Le chef de la diplomatie américaine Rex Tillerson, le 6 mars 2017 à Washington
Tillerson did not give any indication of the deadline for a decision on the US seat at the council

US Secretary of State Rex Tillerson has told rights groups that the United States will quit the UN Human Rights Council unless it undergoes "considerable reform," according to a letter obtained by AFP on Wednesday.

The United States was elected to the 47-member council, the UN's main body for promoting and protecting human rights worldwide, for a three-year term ending in 2019.

In a letter to eight rights groups, Tillerson said the US administration continues to "evaluate the effectiveness of the UN Human Rights Council" which is currently meeting in Geneva.

"We may not share a common view on this, given the make-up of the membership," he said.
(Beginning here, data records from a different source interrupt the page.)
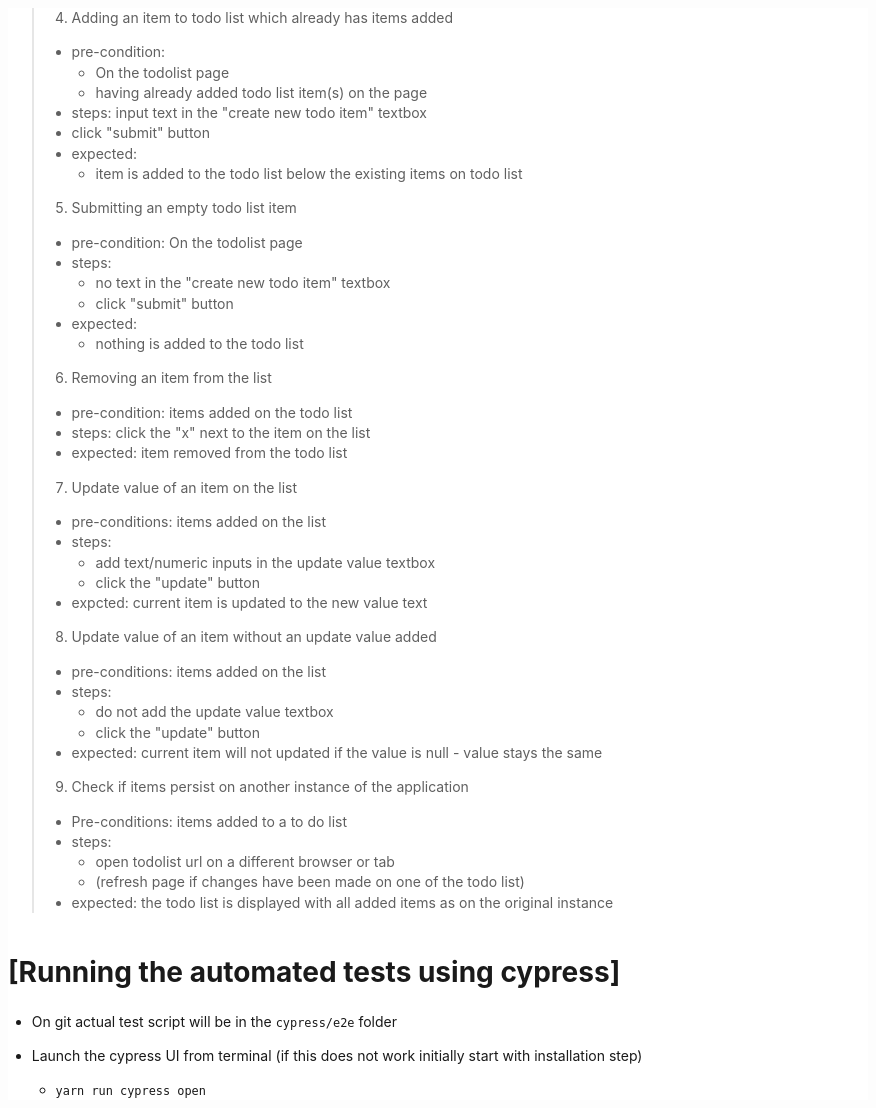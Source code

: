  >
 >   4. Adding an item to todo list which already has items added
 >   - pre-condition:
 >      - On the todolist page
>       - having already added todo list item(s) on the page 
>   - steps: input text in the "create new todo item" textbox
>   - click "submit" button
>   - expected:
>       - item is added to the todo list below the existing items on todo list
>
>   5. Submitting an empty todo list item
>   - pre-condition: On the todolist page
>   - steps: 
>       - no text in the "create new todo item" textbox
>       - click "submit" button
>   - expected:
>       - nothing is added to the todo list
>
>   6. Removing an item from the list
>   - pre-condition: items added on the todo list
>   - steps: click the "x" next to the item on the list
>   - expected: item removed from the todo list
>       
>   7. Update value of an item on the list
>    - pre-conditions: items added on the list
>    - steps:
>       - add text/numeric inputs in the update value textbox
>       - click the "update" button
>    - expcted: current item is updated to the new value text
>
>    8. Update value of an item without an update value added
>    - pre-conditions: items added on the list
>    - steps:
>       - do not add the update value textbox
>       - click the "update" button
>   - expected: current item will not updated if the value is null - value stays the same
>
>   9. Check if items persist on another instance of the application
>   - Pre-conditions: items added to a to do list
>   - steps:
>       - open todolist url on a different browser or tab 
>       - (refresh page if changes have been made on one of the todo list)
>   - expected: the todo list is displayed with all added items as on the original instance 

# [Running the automated tests using cypress]

- On git actual test script will be in the `cypress/e2e` folder
 
- Launch the cypress UI from terminal (if this does not work initially start with installation step)
   - `yarn run cypress open`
Council members include China and Cuba, which have been criticized by the United States for their rights record.

"While it may be the only such organization devoted to human rights, the Human Rights Council requires considerable reform in order for us to continue to participate."
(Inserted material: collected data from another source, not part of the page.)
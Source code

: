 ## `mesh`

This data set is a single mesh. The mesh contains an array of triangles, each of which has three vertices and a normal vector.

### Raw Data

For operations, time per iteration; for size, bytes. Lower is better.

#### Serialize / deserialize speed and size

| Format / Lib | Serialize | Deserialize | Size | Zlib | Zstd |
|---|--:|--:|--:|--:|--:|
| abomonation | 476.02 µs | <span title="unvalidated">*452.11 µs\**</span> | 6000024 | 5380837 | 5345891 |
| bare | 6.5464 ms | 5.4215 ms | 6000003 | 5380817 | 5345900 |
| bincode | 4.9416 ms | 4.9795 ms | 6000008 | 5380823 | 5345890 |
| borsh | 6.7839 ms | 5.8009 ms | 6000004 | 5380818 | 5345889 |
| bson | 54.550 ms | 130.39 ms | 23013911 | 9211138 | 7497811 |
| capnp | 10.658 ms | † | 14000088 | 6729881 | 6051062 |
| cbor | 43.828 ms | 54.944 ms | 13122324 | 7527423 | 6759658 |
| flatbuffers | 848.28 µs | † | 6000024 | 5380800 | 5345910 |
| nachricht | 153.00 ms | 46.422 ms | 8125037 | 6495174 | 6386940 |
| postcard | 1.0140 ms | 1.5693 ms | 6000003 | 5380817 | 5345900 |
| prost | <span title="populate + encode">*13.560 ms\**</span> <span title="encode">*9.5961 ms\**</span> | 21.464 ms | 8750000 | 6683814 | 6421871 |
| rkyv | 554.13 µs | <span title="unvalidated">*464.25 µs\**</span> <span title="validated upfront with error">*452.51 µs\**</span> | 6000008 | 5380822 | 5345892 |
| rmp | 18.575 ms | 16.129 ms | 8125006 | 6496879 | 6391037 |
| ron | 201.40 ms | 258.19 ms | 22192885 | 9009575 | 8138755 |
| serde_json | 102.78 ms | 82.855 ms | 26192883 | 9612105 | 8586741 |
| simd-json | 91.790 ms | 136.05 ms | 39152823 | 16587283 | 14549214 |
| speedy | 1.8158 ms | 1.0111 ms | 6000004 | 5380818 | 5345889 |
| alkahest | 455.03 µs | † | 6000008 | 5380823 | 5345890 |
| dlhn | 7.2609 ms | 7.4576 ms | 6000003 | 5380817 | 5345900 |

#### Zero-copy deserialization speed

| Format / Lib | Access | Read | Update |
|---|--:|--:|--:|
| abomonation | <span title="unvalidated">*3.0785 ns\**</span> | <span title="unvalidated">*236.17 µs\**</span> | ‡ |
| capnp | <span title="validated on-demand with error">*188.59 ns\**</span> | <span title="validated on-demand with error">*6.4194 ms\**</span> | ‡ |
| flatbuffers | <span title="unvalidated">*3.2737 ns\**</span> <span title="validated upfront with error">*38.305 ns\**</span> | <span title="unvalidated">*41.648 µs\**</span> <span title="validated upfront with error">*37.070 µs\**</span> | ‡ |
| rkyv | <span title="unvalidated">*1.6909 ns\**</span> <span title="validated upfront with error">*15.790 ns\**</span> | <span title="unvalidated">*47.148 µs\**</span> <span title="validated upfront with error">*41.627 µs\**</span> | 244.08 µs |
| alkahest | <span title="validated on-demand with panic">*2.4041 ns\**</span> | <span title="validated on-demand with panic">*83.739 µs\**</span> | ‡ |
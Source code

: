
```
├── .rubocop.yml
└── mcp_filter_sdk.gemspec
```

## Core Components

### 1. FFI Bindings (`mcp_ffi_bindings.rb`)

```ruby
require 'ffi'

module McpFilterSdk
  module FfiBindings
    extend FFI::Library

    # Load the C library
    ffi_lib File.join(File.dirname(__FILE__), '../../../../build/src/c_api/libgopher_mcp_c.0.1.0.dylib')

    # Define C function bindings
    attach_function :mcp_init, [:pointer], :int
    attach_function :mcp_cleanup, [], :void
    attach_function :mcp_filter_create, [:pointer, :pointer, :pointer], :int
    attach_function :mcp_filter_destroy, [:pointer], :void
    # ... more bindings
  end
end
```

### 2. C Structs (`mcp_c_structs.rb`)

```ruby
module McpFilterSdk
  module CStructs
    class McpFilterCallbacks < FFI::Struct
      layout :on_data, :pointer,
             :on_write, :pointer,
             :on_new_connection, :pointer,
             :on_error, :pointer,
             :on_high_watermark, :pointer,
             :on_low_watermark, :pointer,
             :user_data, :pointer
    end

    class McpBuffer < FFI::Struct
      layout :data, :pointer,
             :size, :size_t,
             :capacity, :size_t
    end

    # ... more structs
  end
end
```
Tillerson said the United States would press on with its "strong, principled objection to the Human Rights Council's biased agenda item against Israel."

President Donald Trump's administration has vowed to defend Israel at the United Nations and rebuked the rights council for adopting resolutions that criticize Washington's Mideast ally.

Bryan R. Smith (AFP/File)

Several countries such as China, Saudi Arabia, Syria and Iran hold chairs on the 47-member council and are known to be frequent offenders of human rights, however, Israel has been condemned more times than any other country.

According to Politico, a former State Department official briefed on the discussions noted that while Israel may be a key point of concern, there are other general doubts about the Council regarding its efficacy and its roster of members.

The new US administration will seek to renew the mandate of the Commission of Inquiry on Syria and ensure that rapporteurs for North Korea, Iran and Myanmar continue their work, he said in the letter dated March 8.

Tillerson did not give any indication of the deadline for a decision on the US seat at the council.

Rights groups are urging the United States to be a voice for human rights worldwide at the UN body.

The former US administration of Barack Obama played a key role in some of the council's major successes such as ground-breaking inquiries of atrocities in Syria and North Korea.

"The United States is an integral part of the Human Rights Council," said UN spokesman Stephane Dujarric. "It's important that every country participate in its work."

"There’s been a series of requests coming from the secretary of state's office that suggests that he is questioning the value of the US belonging to the Human Rights Council," said the former official.

The letter was sent to the Jacob Blaustein Institute, the Better World Campaign, the Committee for Human Rights in North Korea, Freedom House, Freedom Now, Human Rights First, Human Rights Campaign and the United Nations Association of the United States of America.


It was first reported by Foreign Policy magazine.

The Human Rights Council was established in 2006, replacing the Human Rights Commission which had faced frequent criticism, also for its acceptance of members with records of human rights abuse.

The United States joined the council under the Obama administration after his predecessor former president George Bush’s administration initially declined a seat.

Under Obama, Israel-US ties hit new lows when the US abstained from vetoing a resolution passed by the UN Security Council to condemn the building of Jewish settlements in the West Bank and east Jerusalem, an atypical move from the United States.

Israel's Prime Minister Benjamin Netanyahu expressed optimism for the new Trump administration, whose members have outwardly stood in favor of Israel on many issues, including the move of the US embassy from Tel Aviv to Jerusalem.

Prior to his inauguration, Trump promised Israel that "things would be different" with the UN after January 20.

Current deputy minister for the center-right Kulanu party (meaning, “All of us”) and former Israeli envoy to the US Michael Oren on Sunday tweeted his support for a withdrawal.

"US decision to quit the insanely anti-Israel UN Human Rights Council would send a moral message to the world," he wrote.